GIVEN RECORDS —
=-=-=
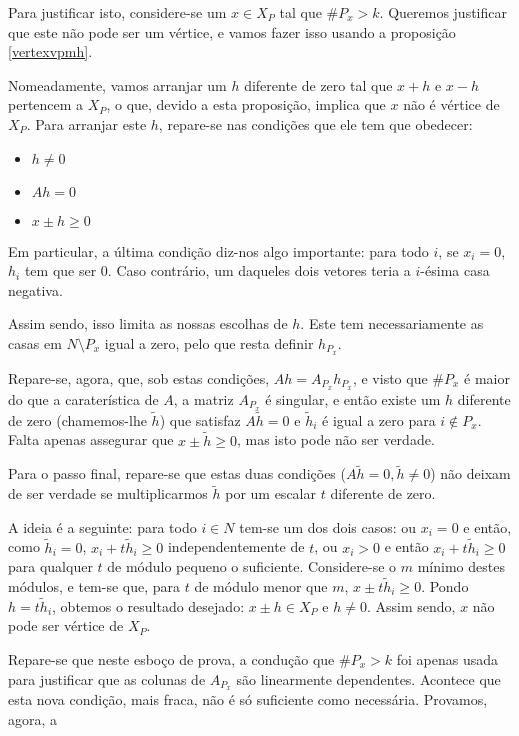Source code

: \documentclass{article}
\theoremstyle{definition}
\begin{document}
	Para justificar isto, considere-se um $x \in X_P$ tal que $\# P_x > k$. Queremos justificar que este não pode ser um vértice, e vamos fazer isso usando a proposição \ref{vertexvpmh}.
	
	Nomeadamente, vamos arranjar um $h$ diferente de zero tal que $x+h$ e $x-h$ pertencem a $X_P$, o que, devido a esta proposição, implica que $x$ não é vértice de $X_P$. Para arranjar este $h$, repare-se nas condições que ele tem que obedecer:
	
	\begin{itemize}
	\item $h \neq 0$
	\item $Ah = 0$
	\item $x \pm h \geq 0$
	\end{itemize}
	
	Em particular, a última condição diz-nos algo importante: para todo $i$, se $x_i = 0$, $h_i$ tem que ser $0$. Caso contrário, um daqueles dois vetores teria a $i$-ésima casa negativa.
	
	Assim sendo, isso limita as nossas escolhas de $h$. Este tem necessariamente as casas em $N \setminus P_x$ igual a zero, pelo que resta definir $h_{P_x}$.
	
	Repare-se, agora, que, sob estas condições, $Ah = A_{P_x} h_{P_x}$, e visto que $\# P_x$ é maior do que a caraterística de $A$, a matriz $A_{P_x}$ é singular, e então existe um $h$ diferente de zero (chamemos-lhe $\tilde h$) que satisfaz $A \tilde h = 0$ e $\tilde h_i$ é igual a zero para $i \not \in P_x$. Falta apenas assegurar que $x \pm \tilde h \geq 0$, mas isto pode não ser verdade.
	
	Para o passo final, repare-se que estas duas condições ($A \tilde h = 0, \tilde h \neq 0$) não deixam de ser verdade se multiplicarmos $\tilde h$ por um escalar $t$ diferente de zero.
	
	A ideia é a seguinte: para todo $i \in N$ tem-se um dos dois casos: ou $x_i = 0$ e então, como $\tilde h_i = 0$, $x_i + t \tilde h_i \geq 0$ independentemente de $t$, ou $x_i > 0$ e então $x_i + t \tilde h_i \geq 0$ para qualquer $t$ de módulo pequeno o suficiente. Considere-se o $m$ mínimo destes módulos, e tem-se que, para $t$ de módulo menor que $m$, $x \pm t \tilde h_i \geq 0$. Pondo $h = t \tilde h_i$, obtemos o resultado desejado: $x \pm h \in X_P$ e $h \neq 0$. Assim sendo, $x$ não pode ser vértice de $X_P$.
	
	Repare-se que neste esboço de prova, a condução que $\#P_x > k$ foi apenas usada para justificar que as colunas de $A_{P_x}$ são linearmente dependentes. Acontece que esta nova condição, mais fraca, não é só suficiente como necessária. Provamos, agora, a
	
\end{document}

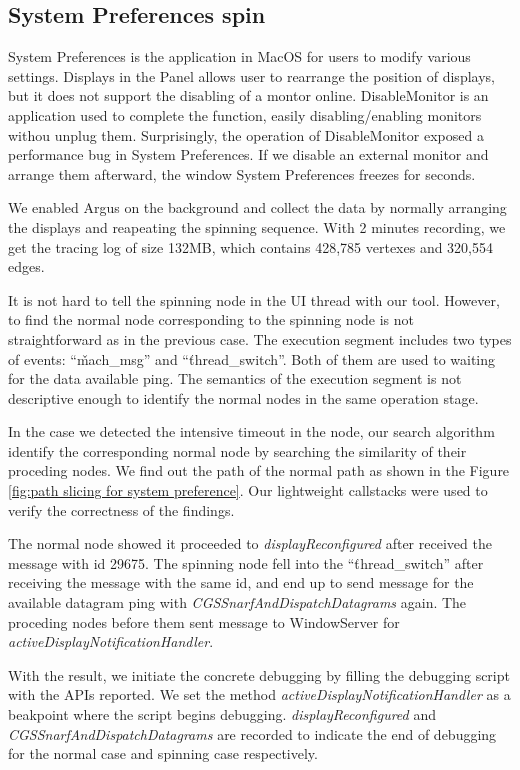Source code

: \subsection{System Preferences spin}
System Preferences is the application in MacOS for users to modify various
settings.  Displays in the Panel allows user to rearrange the position of
displays, but it does not support the disabling of a montor online.
DisableMonitor is an application used to complete the function, easily
disabling/enabling  monitors withou unplug them.  Surprisingly, the operation
of DisableMonitor exposed a performance bug in System Preferences.  If we
disable an external monitor and arrange them afterward, the window System
Preferences freezes for seconds.

We enabled Argus on the background and collect the data by normally arranging
the displays and reapeating the spinning sequence.  With 2 minutes recording,
we get the tracing log of size 132MB, which contains 428,785 vertexes and
320,554 edges.

It is not hard to tell the spinning node in the UI thread with our tool.
However, to find the normal node corresponding to the spinning node is not
straightforward as in the previous case.  The execution segment includes two
types of events: ``\v{mach\_msg}'' and ``\v{thread\_switch}''.  Both of them
are used to waiting for the data available ping.  The semantics of the
execution segment is not descriptive enough to identify the normal nodes in the
same operation stage.

In the case we detected the intensive timeout in the node, our search algorithm
identify the corresponding normal node by searching the similarity of their
proceding nodes.  We find out the path of the normal path as shown in the
Figure \ref{fig:path slicing for system preference}.  Our lightweight
callstacks were used to verify the correctness of the findings.

The normal node showed it proceeded to \textit{displayReconfigured} after
received the message with id 29675.  The spinning node fell into the
``\v{thread\_switch}'' after receiving the message with the same id, and end up
to send message for the available datagram ping with
\textit{CGSSnarfAndDispatchDatagrams} again.  The proceding nodes before them
sent message to WindowServer for \textit{activeDisplayNotificationHandler}.

With the result, we initiate the concrete debugging by filling the debugging
script with the APIs reported.  We set the method
\textit{activeDisplayNotificationHandler} as a beakpoint where the script
begins debugging.  \textit{displayReconfigured} and
\textit{CGSSnarfAndDispatchDatagrams} are recorded to indicate the end of
debugging for the normal case and spinning case respectively.

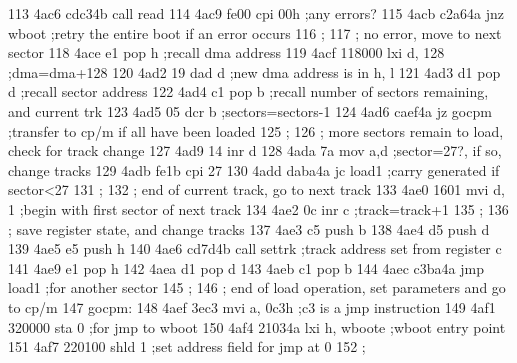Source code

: 113      4ac6 cdc34b               call   read
114      4ac9 fe00                 cpi    00h            ;any errors?
115      4acb c2a64a               jnz    wboot          ;retry the entire boot if an error occurs
116                       ;        
117                       ;        no error, move to next sector
118      4ace e1                   pop    h              ;recall dma address
119      4acf 118000               lxi    d, 128         ;dma=dma+128
120      4ad2 19                   dad    d              ;new dma address is in h, l
121      4ad3 d1                   pop    d              ;recall sector address
122      4ad4 c1                   pop    b              ;recall number of sectors remaining, and current trk
123      4ad5 05                   dcr    b              ;sectors=sectors-1
124      4ad6 caef4a               jz     gocpm          ;transfer to cp/m if all have been loaded
125                       ;
126                       ;        more sectors remain to load, check for track change
127      4ad9 14                   inr    d
128      4ada 7a                   mov    a,d            ;sector=27?, if so, change tracks
129      4adb fe1b                 cpi    27
130      4add daba4a               jc     load1          ;carry generated if sector<27
131                       ;
132                       ;        end of current track, go to next track
133      4ae0 1601                 mvi    d, 1           ;begin with first sector of next track
134      4ae2 0c                   inr    c              ;track=track+1
135                       ;
136                       ;        save register state, and change tracks
137      4ae3 c5                   push   b
138      4ae4 d5                   push   d
139      4ae5 e5                   push   h
140      4ae6 cd7d4b               call   settrk         ;track address set from register c
141      4ae9 e1                   pop    h
142      4aea d1                   pop    d
143      4aeb c1                   pop    b
144      4aec c3ba4a               jmp    load1          ;for another sector
145                       ;
146                       ;        end of load operation, set parameters and go to cp/m
147                       gocpm:
148      4aef 3ec3                 mvi    a, 0c3h        ;c3 is a jmp instruction
149      4af1 320000               sta    0              ;for jmp to wboot
150      4af4 21034a               lxi    h, wboote      ;wboot entry point
151      4af7 220100               shld   1              ;set address field for jmp at 0
152                       ;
=-=-=
YOUR ASSIGNMENT —
Repeat the records above exactly, from the first line through the line containing "Para justificar isto, considere-se", and leave out the pictures.

WRITTEN RESPONSE —
Source code

: \documentclass{article}
\theoremstyle{definition}
\begin{document}
	Para justificar isto, considere-se um $x \in X_P$ tal que $\# P_x > k$. Queremos justificar que este não pode ser um vértice, e vamos fazer isso usando a proposição \ref{vertexvpmh}.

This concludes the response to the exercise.